From the entries that follow, reproduce exactly and only the lines from the line with "2006/07 e que" to the line with "vários rácios que podem", endpoints included.

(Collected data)
-------------------------

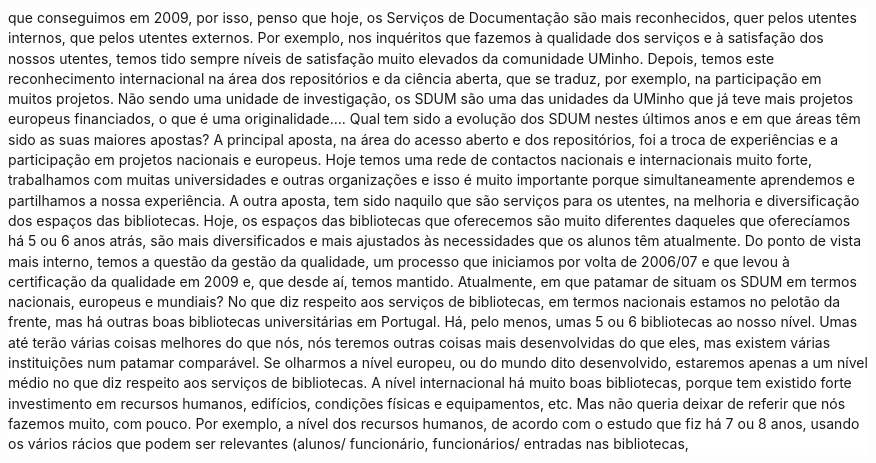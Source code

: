 que conseguimos em 2009, por isso, penso que
hoje, os Serviços de Documentação são mais
reconhecidos, quer pelos utentes internos, que
pelos utentes externos. Por exemplo, nos inquéritos
que fazemos à qualidade dos serviços e à satisfação
dos nossos utentes, temos tido sempre níveis de
satisfação muito elevados da comunidade UMinho.
Depois, temos este reconhecimento internacional
na área dos repositórios e da ciência aberta, que
se traduz, por exemplo, na participação em muitos
projetos. Não sendo uma unidade de investigação,
os SDUM são uma das unidades da UMinho que já
teve mais projetos europeus financiados, o que é
uma originalidade….
Qual tem sido a evolução dos SDUM nestes
últimos anos e em que áreas têm sido as
suas maiores apostas?
A principal aposta, na área do acesso aberto e
dos repositórios, foi a troca de experiências e a
participação em projetos nacionais e europeus.
Hoje temos uma rede de contactos nacionais
e internacionais muito forte, trabalhamos com
muitas universidades e outras organizações e
isso é muito importante porque simultaneamente
aprendemos e partilhamos a nossa experiência.
A outra aposta, tem sido naquilo que são serviços
para os utentes, na melhoria e diversificação dos
espaços das bibliotecas. Hoje, os espaços das
bibliotecas que oferecemos são muito diferentes
daqueles que oferecíamos há 5 ou 6 anos atrás,
são mais diversificados
e mais ajustados às
necessidades que os
alunos têm atualmente. Do
ponto de vista mais interno,
temos a questão da gestão
da qualidade, um processo
que iniciamos por volta de
2006/07 e que levou à certificação da qualidade
em 2009 e, que desde aí, temos mantido.
Atualmente, em que patamar de situam os
SDUM em termos nacionais, europeus e
mundiais?
No que diz respeito aos serviços de bibliotecas, em
termos nacionais estamos no pelotão da frente, mas
há outras boas bibliotecas universitárias em Portugal.
Há, pelo menos, umas 5 ou 6 bibliotecas ao nosso
nível. Umas até terão várias coisas melhores do que
nós, nós teremos outras coisas mais desenvolvidas
do que eles, mas existem várias instituições num
patamar comparável. Se olharmos a nível europeu,
ou do mundo dito desenvolvido, estaremos apenas
a um nível médio no que diz respeito aos serviços
de bibliotecas. A nível internacional há muito boas
bibliotecas, porque tem existido forte investimento
em recursos humanos, edifícios, condições físicas
e equipamentos, etc. Mas não queria deixar de
referir que nós fazemos muito, com pouco. Por
exemplo, a nível dos recursos humanos, de acordo
com o estudo que fiz há 7 ou 8 anos, usando os
vários rácios que podem
ser relevantes (alunos/
funcionário, funcionários/
entradas nas bibliotecas,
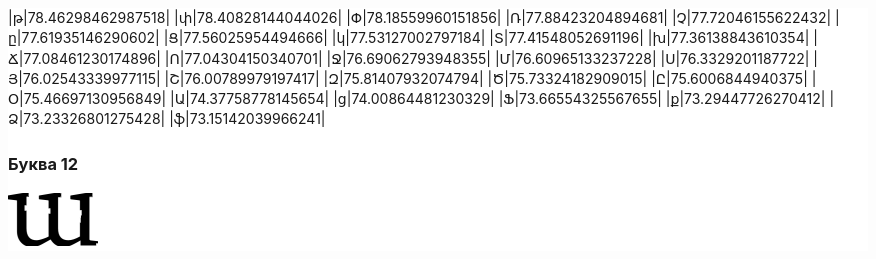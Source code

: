 |թ|78.46298462987518|
|փ|78.40828144044026|
|Փ|78.18559960151856|
|Ռ|77.88423204894681|
|Չ|77.72046155622432|
|ը|77.61935146290602|
|Ց|77.56025954494666|
|կ|77.53127002797184|
|Տ|77.41548052691196|
|խ|77.36138843610354|
|Ճ|77.08461230174896|
|Ո|77.04304150340701|
|Ջ|76.69062793948355|
|Մ|76.60965133237228|
|Ս|76.3329201187722|
|Յ|76.02543339977115|
|Շ|76.00789979197417|
|Զ|75.81407932074794|
|Ծ|75.73324182909015|
|Ը|75.6006844940375|
|Օ|75.46697130956849|
|Ա|74.37758778145654|
|ց|74.00864481230329|
|Ֆ|73.66554325567655|
|ք|73.29447726270412|
|Ձ|73.23326801275428|
|ֆ|73.15142039966241|

### Буква 12

 ![](res/segmentation/chars/2.png)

-------------------------

== SOLUTION ==
2006/07 e que levou à certificação da qualidade
em 2009 e, que desde aí, temos mantido.
Atualmente, em que patamar de situam os
SDUM em termos nacionais, europeus e
mundiais?
No que diz respeito aos serviços de bibliotecas, em
termos nacionais estamos no pelotão da frente, mas
há outras boas bibliotecas universitárias em Portugal.
Há, pelo menos, umas 5 ou 6 bibliotecas ao nosso
nível. Umas até terão várias coisas melhores do que
nós, nós teremos outras coisas mais desenvolvidas
do que eles, mas existem várias instituições num
patamar comparável. Se olharmos a nível europeu,
ou do mundo dito desenvolvido, estaremos apenas
a um nível médio no que diz respeito aos serviços
de bibliotecas. A nível internacional há muito boas
bibliotecas, porque tem existido forte investimento
em recursos humanos, edifícios, condições físicas
e equipamentos, etc. Mas não queria deixar de
referir que nós fazemos muito, com pouco. Por
exemplo, a nível dos recursos humanos, de acordo
com o estudo que fiz há 7 ou 8 anos, usando os
vários rácios que podem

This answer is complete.